## Required work:
Across all the entries below, count each line that holds "setminus" and report the figure only.

## Dataset records:
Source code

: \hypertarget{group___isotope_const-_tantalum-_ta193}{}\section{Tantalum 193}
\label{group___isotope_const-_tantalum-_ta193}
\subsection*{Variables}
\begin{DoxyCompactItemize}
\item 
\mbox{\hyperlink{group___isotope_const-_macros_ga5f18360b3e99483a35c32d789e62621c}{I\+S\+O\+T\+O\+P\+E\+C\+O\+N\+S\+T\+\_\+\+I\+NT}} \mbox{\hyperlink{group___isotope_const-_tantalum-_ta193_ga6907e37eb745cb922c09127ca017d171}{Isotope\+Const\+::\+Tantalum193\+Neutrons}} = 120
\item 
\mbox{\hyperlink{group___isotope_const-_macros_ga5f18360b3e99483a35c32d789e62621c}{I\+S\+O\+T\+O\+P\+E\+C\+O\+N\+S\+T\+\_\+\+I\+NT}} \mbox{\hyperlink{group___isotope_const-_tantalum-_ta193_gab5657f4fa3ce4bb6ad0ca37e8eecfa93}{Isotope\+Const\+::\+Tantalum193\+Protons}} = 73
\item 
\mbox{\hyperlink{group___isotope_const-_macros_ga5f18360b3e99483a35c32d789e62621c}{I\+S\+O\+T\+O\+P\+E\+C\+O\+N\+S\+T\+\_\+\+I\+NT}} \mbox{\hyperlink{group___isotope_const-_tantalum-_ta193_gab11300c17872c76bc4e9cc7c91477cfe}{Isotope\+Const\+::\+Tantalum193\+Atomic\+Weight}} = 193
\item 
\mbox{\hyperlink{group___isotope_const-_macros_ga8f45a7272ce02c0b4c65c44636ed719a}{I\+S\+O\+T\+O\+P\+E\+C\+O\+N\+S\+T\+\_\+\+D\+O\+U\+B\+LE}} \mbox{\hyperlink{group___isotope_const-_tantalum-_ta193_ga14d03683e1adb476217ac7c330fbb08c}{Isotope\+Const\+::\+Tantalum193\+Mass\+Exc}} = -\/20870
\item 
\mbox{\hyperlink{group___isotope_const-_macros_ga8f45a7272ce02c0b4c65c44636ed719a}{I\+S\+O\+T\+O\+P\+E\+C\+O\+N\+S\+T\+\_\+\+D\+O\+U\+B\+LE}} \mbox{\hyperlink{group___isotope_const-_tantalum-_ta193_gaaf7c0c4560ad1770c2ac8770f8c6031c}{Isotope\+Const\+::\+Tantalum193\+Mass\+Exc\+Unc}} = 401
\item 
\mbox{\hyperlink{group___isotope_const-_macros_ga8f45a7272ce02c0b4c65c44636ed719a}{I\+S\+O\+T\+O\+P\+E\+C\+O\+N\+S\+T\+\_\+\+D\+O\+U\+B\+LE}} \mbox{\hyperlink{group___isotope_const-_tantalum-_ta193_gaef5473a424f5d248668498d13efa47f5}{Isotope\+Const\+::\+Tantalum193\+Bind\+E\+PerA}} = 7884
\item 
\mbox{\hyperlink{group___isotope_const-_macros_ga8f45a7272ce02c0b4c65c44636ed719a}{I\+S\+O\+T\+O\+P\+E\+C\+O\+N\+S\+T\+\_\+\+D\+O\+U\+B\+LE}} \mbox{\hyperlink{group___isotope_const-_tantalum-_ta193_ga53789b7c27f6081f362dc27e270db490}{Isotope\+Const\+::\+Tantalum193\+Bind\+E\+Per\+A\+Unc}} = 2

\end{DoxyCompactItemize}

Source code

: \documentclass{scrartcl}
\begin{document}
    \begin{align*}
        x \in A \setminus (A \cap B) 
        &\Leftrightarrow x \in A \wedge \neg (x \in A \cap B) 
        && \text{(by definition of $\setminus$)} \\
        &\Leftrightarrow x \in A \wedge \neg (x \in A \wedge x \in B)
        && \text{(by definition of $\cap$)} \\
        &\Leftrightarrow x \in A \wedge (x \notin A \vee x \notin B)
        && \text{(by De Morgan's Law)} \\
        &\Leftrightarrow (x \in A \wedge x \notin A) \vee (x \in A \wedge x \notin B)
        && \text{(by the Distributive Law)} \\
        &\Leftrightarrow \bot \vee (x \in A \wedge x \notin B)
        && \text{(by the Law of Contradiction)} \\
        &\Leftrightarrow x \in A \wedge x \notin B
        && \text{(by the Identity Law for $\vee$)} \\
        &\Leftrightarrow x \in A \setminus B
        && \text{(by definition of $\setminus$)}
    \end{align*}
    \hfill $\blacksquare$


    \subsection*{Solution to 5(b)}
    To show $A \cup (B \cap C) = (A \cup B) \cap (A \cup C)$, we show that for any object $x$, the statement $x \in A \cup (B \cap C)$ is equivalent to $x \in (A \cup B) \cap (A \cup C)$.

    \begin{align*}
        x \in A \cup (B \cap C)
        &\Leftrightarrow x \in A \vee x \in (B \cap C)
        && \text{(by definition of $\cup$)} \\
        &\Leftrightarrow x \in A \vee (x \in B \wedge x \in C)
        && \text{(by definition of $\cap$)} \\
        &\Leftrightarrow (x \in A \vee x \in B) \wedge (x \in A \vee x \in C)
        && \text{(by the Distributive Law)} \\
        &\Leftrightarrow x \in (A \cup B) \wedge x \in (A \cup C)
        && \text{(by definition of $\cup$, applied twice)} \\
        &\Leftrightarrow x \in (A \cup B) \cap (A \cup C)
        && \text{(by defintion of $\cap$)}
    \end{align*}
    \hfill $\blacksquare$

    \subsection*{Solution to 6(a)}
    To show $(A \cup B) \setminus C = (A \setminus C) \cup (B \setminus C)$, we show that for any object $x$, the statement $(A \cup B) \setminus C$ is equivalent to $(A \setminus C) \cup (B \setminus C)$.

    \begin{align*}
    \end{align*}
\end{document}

## Exercise result:
5